CBD Öl richtig einnehmen: So kommt am meisten an

Das Paket ist da, die Pipette liegt in deiner Hand, und jetzt? Rund um die CBD Öl Einnahme kursieren ein paar sehr hartnäckige Regeln: bloß nicht schlucken, danach 15 Minuten nichts trinken, am besten nüchtern nehmen. Eine davon ist schlicht falsch, und sie kostet dich sogar Wirkstoff. Der Handgriff, der beim Menschen nachweislich den größten Unterschied macht, hat mit deiner Zunge dagegen gar nichts zu tun.

Das Wichtigste im Überblick

  • Gib CBD Öl unter die Zunge, lass es etwa 60 Sekunden einwirken und schluck es dann; Ausspucken kostet dich nur Wirkstoff.
  • Dass die Aufnahme unter der Zunge dem Schlucken klar überlegen ist, zeigen Studien am Menschen bisher nicht.
  • Belegt ist der Fett-Effekt: Mit einer fettreichen Mahlzeit stieg die CBD-Aufnahme in einer Studie auf das 4- bis 5-Fache.
  • Bei Dauermedikation, in der Schwangerschaft und in der Stillzeit klärst du die Einnahme vorher ärztlich ab.

Wie nimmst du CBD Öl richtig ein?

Gib die Tropfen mit der Pipette unter die Zunge, lass sie dort etwa 60 Sekunden liegen und schluck sie dann hinunter. Damit nutzt du beide Wege, auf denen CBD in deinen Körper gelangt: Einen Teil nimmt die Mundschleimhaut direkt auf, den Rest der Verdauungstrakt.

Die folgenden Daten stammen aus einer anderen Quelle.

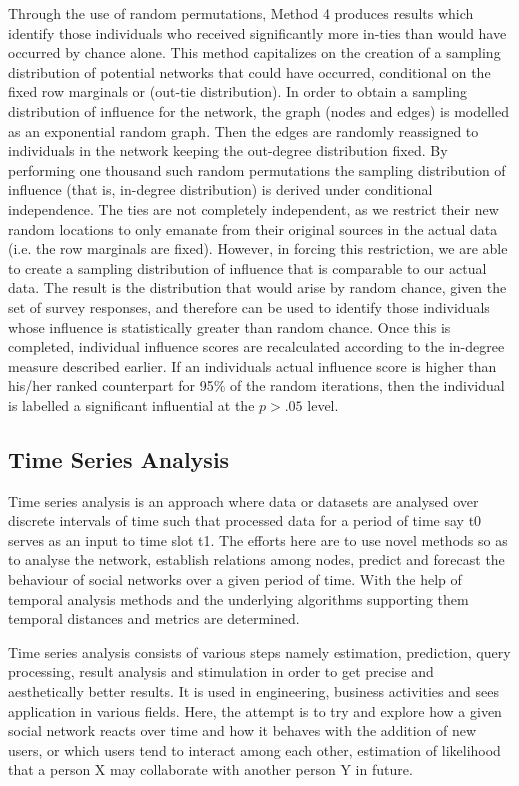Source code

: Through the use of random permutations, Method 4 produces results which identify those individuals who received significantly more in-ties than would have occurred by chance alone. This method capitalizes on the creation of a sampling distribution of potential networks that could have occurred, conditional on the fixed row marginals or (out-tie distribution). In order to obtain a sampling distribution of influence for the network, the graph (nodes and edges) is modelled as an exponential random graph. Then the edges are randomly reassigned to individuals in the network keeping the out-degree distribution fixed. By performing one thousand such random permutations the sampling distribution of influence (that is, in-degree distribution) is derived under conditional independence. The ties are not completely independent, as we restrict their new random locations to only emanate from their original sources in the actual data (i.e. the row marginals are fixed). However, in forcing this restriction, we are able to create a sampling distribution of influence that is comparable to our actual data. The result is the distribution that would arise by random chance, given the set of survey responses, and therefore can be used to identify those individuals whose influence is statistically greater than random chance. Once this is completed, individual influence scores are recalculated according to the in-degree measure described earlier. If an individuals actual influence score is higher than his/her ranked counterpart for 95\% of the random iterations, then the individual is labelled a significant influential at the $p > .05$ level.

\subsection{Time Series Analysis}

Time series analysis is an approach where data or datasets are analysed over discrete intervals of time such that processed data for a period of time say t0 serves as an input to time slot t1. The efforts here are to use novel methods so as to analyse the network, establish relations among nodes, predict and forecast the behaviour of social networks over a given period of time. With the help of temporal analysis methods and the underlying algorithms supporting them temporal distances and metrics are determined. 

Time series analysis consists of various steps namely estimation, prediction, query processing, result analysis and stimulation in order to get precise and aesthetically better results. It is used in engineering, business activities and sees application in various fields. Here, the attempt is to try and explore how a given social network reacts over time and how it behaves with the addition of new users, or which users tend to interact among each other, estimation of likelihood that a person X may collaborate with another person Y in future.



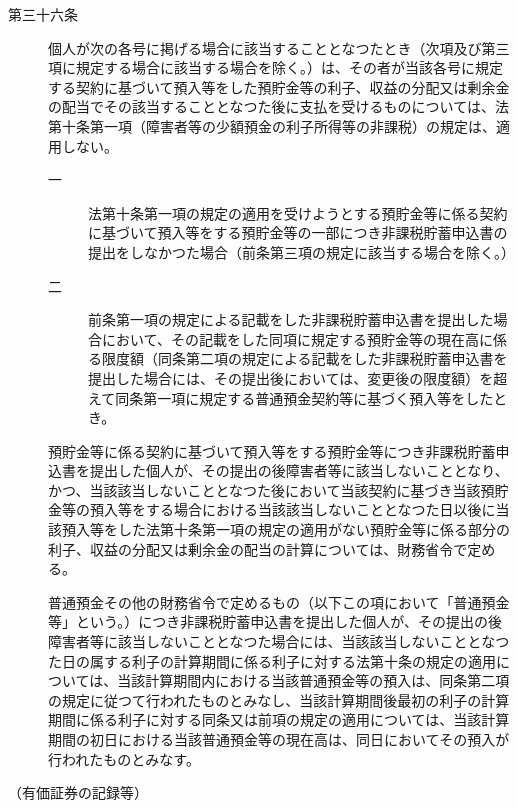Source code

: \documentclass[twocolumn,a4j,10pt]{ltjtarticle}
\begin{document}
\begin{description}
\item[第三十六条]個人が次の各号に掲げる場合に該当することとなつたとき（次項及び第三項に規定する場合に該当する場合を除く。）は、その者が当該各号に規定する契約に基づいて預入等をした預貯金等の利子、収益の分配又は剰余金の配当でその該当することとなつた後に支払を受けるものについては、法第十条第一項（障害者等の少額預金の利子所得等の非課税）の規定は、適用しない。
\begin{description}
\item[一]法第十条第一項の規定の適用を受けようとする預貯金等に係る契約に基づいて預入等をする預貯金等の一部につき非課税貯蓄申込書の提出をしなかつた場合（前条第三項の規定に該当する場合を除く。）
\item[二]前条第一項の規定による記載をした非課税貯蓄申込書を提出した場合において、その記載をした同項に規定する預貯金等の現在高に係る限度額（同条第二項の規定による記載をした非課税貯蓄申込書を提出した場合には、その提出後においては、変更後の限度額）を超えて同条第一項に規定する普通預金契約等に基づく預入等をしたとき。
\end{description}
\item[]預貯金等に係る契約に基づいて預入等をする預貯金等につき非課税貯蓄申込書を提出した個人が、その提出の後障害者等に該当しないこととなり、かつ、当該該当しないこととなつた後において当該契約に基づき当該預貯金等の預入等をする場合における当該該当しないこととなつた日以後に当該預入等をした法第十条第一項の規定の適用がない預貯金等に係る部分の利子、収益の分配又は剰余金の配当の計算については、財務省令で定める。
\item[]普通預金その他の財務省令で定めるもの（以下この項において「普通預金等」という。）につき非課税貯蓄申込書を提出した個人が、その提出の後障害者等に該当しないこととなつた場合には、当該該当しないこととなつた日の属する利子の計算期間に係る利子に対する法第十条の規定の適用については、当該計算期間内における当該普通預金等の預入は、同条第二項の規定に従つて行われたものとみなし、当該計算期間後最初の利子の計算期間に係る利子に対する同条又は前項の規定の適用については、当該計算期間の初日における当該普通預金等の現在高は、同日においてその預入が行われたものとみなす。
\end{description}
\noindent\hspace{10pt}（有価証券の記録等）
\end{document}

Genau deshalb ist Ausspucken der einzige echte Fehler in diesem Ablauf, denn dann wirfst du den größeren Anteil weg.

Schritt 1

Schütteln

Flasche kurz schütteln, Pipette aufziehen.

Schritt 2

Auftropfen

Tropfen direkt unter die Zunge geben.

Schritt 3

Einwirken

Etwa 60 Sekunden dort liegen lassen.

Schritt 4

Schlucken

Den Rest hinunterschlucken, nicht ausspucken.

Zwei Kleinigkeiten machen den Anfang leichter. Tropfe die ersten Male vor dem Spiegel, dann triffst du die Stelle unter der Zunge zuverlässig und verzählst dich nicht. Und plane die Minute wirklich ein: Sie fühlt sich beim ersten Mal lang an, wird aber schnell zur Nebensache, wenn du sie an eine feste Gewohnheit koppelst.

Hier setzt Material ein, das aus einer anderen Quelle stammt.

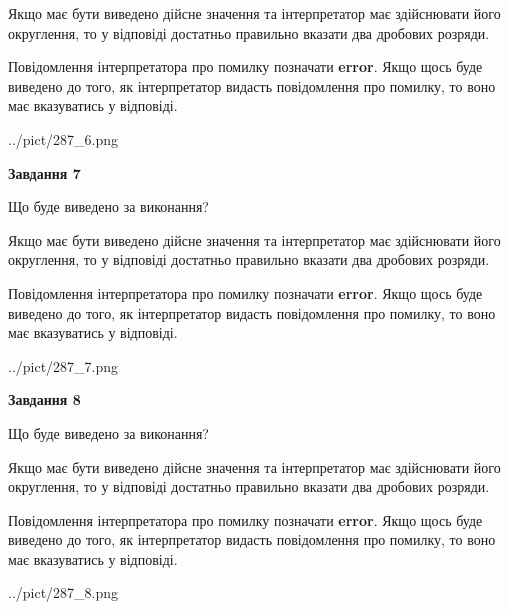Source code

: \documentclass[12pt, ukrainian]{article}
\begin{document}
{\begin {Large}
Якщо має бути виведено дійсне значення та інтерпретатор має здійснювати його округлення, 
то у відповіді достатньо правильно вказати два дробових розряди.

Повідомлення інтерпретатора про помилку позначати \textbf{error}.
Якщо щось буде виведено до того, як інтерпретатор видасть повідомлення про помилку, 
то воно має вказуватись у відповіді. \par

\begin{center}
	{../pict/287_6.png}
\end{center}
\newpage

{\begin {center}\textbf{Завдання 7}\end {center}}\par
Що буде виведено за виконання? \par

Якщо має бути виведено дійсне значення та інтерпретатор має здійснювати його округлення, 
то у відповіді достатньо правильно вказати два дробових розряди.

Повідомлення інтерпретатора про помилку позначати \textbf{error}.
Якщо щось буде виведено до того, як інтерпретатор видасть повідомлення про помилку, 
то воно має вказуватись у відповіді. \par

\begin{center}
	{../pict/287_7.png}
\end{center}
\newpage

{\begin {center}\textbf{Завдання 8}\end {center}}\par
Що буде виведено за виконання? \par

Якщо має бути виведено дійсне значення та інтерпретатор має здійснювати його округлення, 
то у відповіді достатньо правильно вказати два дробових розряди.

Повідомлення інтерпретатора про помилку позначати \textbf{error}.
Якщо щось буде виведено до того, як інтерпретатор видасть повідомлення про помилку, 
то воно має вказуватись у відповіді. \par

\begin{center}
	{../pict/287_8.png}
\end{center}
\newpage


\end{Large}}
\end{document}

Ob du morgens oder abends tropfst, ob dein Magen voll oder leer ist, wie viele Tropfen es sein sollen: Das sind die Stellschrauben, an denen sich tatsächlich etwas dreht. Der Ablauf selbst bleibt bei jeder Stärke und bei jedem Ziel derselbe.

Schlucken oder unter der Zunge lassen?

Beides, nacheinander: erst etwa 60 Sekunden unter der Zunge, dann schlucken. Die verbreitete Regel „CBD Öl darf man nicht schlucken" hält der Datenlage nicht stand, und wer sie befolgt und den Rest ausspuckt, verschenkt genau den Anteil, der über den Verdauungstrakt noch aufgenommen wird.

Der Gedanke hinter der Regel klingt erst mal einleuchtend. Geschlucktes CBD läuft durch Magen und Leber, wo ein Teil abgebaut wird, bevor es im Blut ankommt; Fachleute nennen das den First-Pass-Effekt. Über die Mundschleimhaut könnte CBD diesen Umweg zumindest teilweise umgehen. Nur: Beim Menschen ist dieser Vorteil bislang nicht gemessen worden.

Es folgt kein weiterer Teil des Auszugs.